C’è poi la questione manutenzione…
“Come viene chiesta per le strutture ci deve essere anche per il territorio. E poi c’è l’aspetto delle aree abbandonate interne, che necessitano di una politica di ripopolamento. Noi sappiamo che gli effetti registrati a valle sono una conseguenza della gestione del territorio a monte. Andrebbe fatta una politica di re-incentivazione. Ma torna anche la questione del consumo di suolo: oltre 57 km2 all’anno ma in Italia l’Istat ci dice che abbiamo 7 milioni di case vuote, 700 mila capannoni dismessi e spazi commerciali inutilizzati. Significa che abbiamo un suolo consumato in passato che potremmo rigenerare”.

In che modo?
“Oltre alla manutenzione del drenaggio urbano, rimozione delle superfici impermeabili laddove non servono. Alla base di tutto questo c’è comunque un problema culturale. Bene fanno i giovani a organizzarsi in gruppi per chiedere l’adozione di una politica più sostenibile”.

E a livello legislativo?
“Noi non abbiamo una legge sul consumo di suolo. La precedente legislatura, nel 2016 aveva licenziato alla Camera la legge nazionale sul consumo di suolo, mai approvata però al Senato. In questa legislatura ce ne sono altre ma credo che non riusciranno ad arrivare a compimento. Abbiamo quindi una nazione sprovvista di una legge sul consumo di suolo. Come facciamo, quindi, a rispettare le indicazioni che ci parlano di un azzeramento del consumo entro il 2050? L’Europa e le Nazioni Unite hanno richiamato tutti gli Stati su questo punto e hanno posto questa data come orizzonte, stabilendo di non aumentare il degrado del territorio entro il 2030. Riusciremo a rispettare questi obiettivi? Servono anche risorse intellettuali che possano operare negli enti pubblici, per approvare progetti utili in tempi rapidi e strutturare gli uffici pubblici affinché diano un apporto concreto”.

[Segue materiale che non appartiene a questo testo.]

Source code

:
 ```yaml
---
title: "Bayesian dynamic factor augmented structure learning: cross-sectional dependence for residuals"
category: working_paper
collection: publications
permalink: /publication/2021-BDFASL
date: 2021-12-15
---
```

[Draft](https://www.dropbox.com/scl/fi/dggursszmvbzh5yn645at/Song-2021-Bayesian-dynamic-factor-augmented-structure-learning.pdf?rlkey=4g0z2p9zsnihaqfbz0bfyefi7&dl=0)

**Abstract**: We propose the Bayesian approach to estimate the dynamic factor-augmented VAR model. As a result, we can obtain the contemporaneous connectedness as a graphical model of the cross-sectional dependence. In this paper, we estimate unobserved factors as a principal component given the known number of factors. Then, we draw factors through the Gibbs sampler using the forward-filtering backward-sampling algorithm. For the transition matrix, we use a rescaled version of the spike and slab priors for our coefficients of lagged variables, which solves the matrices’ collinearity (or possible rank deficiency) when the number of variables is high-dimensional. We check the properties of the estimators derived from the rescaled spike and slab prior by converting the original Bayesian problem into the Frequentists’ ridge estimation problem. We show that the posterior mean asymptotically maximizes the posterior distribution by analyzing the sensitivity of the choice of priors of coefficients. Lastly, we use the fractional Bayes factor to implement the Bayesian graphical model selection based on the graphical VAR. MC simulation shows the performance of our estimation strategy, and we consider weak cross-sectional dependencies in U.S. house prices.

Anche perché il dissesto idrogeologico interessa in modo trasversale tutto il Paese. Non ultime le grandi città, Roma inclusa…

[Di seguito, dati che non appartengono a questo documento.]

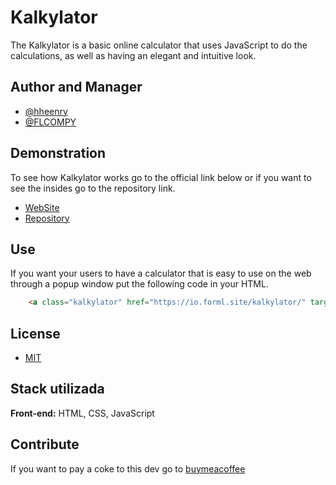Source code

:
# Kalkylator

The Kalkylator is a basic online calculator that uses JavaScript to do the calculations, as well as having an elegant and intuitive look.


## Author and Manager

- [@hheenry](https://www.github.com/hheenry)
- [@FLCOMPY](https://www.github.com/FLCOMPY)


## Demonstration

To see how Kalkylator works go to the official link below or if you want to see the insides go to the repository link.

- [WebSite](https://io.forml.site/kalkylator/)
- [Repository](https://github.com/hheenry/kalkylator)


## Use

If you want your users to have a calculator that is easy to use on the web through a popup window put the following code in your HTML.

```html
    <a class="kalkylator" href="https://io.forml.site/kalkylator/" target="framename" onclick="window.open(this.href, this.target, 'width=333,height=555'); return false;">Calculator</a>
```

## License

- [MIT](https://choosealicense.com/licenses/mit/)


## Stack utilizada

**Front-end:** HTML, CSS, JavaScript
## Contribute

If you want to pay a coke to this dev go to [buymeacoffee](https://www.buymeacoffee.com/hheenry)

“Esiste il problema del drenaggio urbano nelle grandi città. Le cosiddette fogne bianche sono state progettate e realizzate decenni fa e calcolate con le piogge dell’epoca. Oggi il regime delle piogge è cambiato e queste strutture andrebbero adeguate. Se non c’è stata costante manutenzione abbiamo un problema di infrastrutture progettate su precipitazioni non attuali e in più poco manutenute. Se aggiungiamo il problema del consumo di suolo, è naturale che ogni volta si verifichino allagamenti. Secondo me, quando si fa riferimento all’adozione di politiche sostenibili, si è dato l’impressione che fosse una cosa futuribile. Invece i provvedimenti vanno presi già ora, per le generazioni attuali”.